== Segment start ==
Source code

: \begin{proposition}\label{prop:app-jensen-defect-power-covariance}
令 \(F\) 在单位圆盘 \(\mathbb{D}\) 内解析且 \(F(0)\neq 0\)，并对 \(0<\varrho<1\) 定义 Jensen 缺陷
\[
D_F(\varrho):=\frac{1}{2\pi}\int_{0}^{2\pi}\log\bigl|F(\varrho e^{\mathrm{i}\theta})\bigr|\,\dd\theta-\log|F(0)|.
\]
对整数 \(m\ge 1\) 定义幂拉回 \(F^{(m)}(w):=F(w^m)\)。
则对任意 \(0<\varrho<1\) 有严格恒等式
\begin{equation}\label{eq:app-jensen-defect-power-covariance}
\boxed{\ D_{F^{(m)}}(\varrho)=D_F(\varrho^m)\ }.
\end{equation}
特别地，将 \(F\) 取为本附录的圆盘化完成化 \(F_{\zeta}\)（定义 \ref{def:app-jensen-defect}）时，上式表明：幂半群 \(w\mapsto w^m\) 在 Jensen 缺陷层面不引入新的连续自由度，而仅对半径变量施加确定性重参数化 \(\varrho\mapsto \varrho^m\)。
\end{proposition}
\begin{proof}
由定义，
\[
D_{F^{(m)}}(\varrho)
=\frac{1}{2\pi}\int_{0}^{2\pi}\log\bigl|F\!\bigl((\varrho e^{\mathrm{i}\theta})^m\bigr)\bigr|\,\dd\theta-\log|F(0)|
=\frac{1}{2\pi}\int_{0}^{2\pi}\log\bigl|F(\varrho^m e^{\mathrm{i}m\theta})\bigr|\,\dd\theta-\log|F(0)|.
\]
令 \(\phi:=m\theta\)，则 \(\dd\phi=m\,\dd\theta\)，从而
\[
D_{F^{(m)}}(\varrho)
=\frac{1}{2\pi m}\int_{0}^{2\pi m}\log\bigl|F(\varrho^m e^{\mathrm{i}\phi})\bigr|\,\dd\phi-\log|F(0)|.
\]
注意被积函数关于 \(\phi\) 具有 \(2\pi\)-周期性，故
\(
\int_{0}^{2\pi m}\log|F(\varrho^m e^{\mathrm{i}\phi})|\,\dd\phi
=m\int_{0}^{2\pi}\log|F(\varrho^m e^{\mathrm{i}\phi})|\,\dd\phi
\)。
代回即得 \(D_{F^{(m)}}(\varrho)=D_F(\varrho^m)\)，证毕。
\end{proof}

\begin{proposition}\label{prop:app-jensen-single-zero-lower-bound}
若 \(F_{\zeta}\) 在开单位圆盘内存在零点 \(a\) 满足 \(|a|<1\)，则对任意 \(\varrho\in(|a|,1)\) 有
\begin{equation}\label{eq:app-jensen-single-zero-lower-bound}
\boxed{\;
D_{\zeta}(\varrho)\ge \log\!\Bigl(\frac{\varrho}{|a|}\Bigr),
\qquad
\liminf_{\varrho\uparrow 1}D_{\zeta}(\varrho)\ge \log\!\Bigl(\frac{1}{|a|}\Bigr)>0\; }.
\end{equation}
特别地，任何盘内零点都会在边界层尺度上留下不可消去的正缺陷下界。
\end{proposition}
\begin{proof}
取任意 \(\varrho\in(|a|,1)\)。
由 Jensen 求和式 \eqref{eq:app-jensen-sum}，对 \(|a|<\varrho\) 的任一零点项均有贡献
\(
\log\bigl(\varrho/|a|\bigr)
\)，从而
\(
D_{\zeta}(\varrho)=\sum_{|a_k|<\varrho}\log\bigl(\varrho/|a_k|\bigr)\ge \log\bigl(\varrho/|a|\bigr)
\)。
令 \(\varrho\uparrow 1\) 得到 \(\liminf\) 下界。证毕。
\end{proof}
== Segment end ==
» **TASK**
For each line in the entries that contains the string "label", make a copy.

» **RESULT BELOW**
: \begin{proposition}\label{prop:app-jensen-defect-power-covariance}
\begin{equation}\label{eq:app-jensen-defect-power-covariance}
\begin{proposition}\label{prop:app-jensen-single-zero-lower-bound}
\begin{equation}\label{eq:app-jensen-single-zero-lower-bound}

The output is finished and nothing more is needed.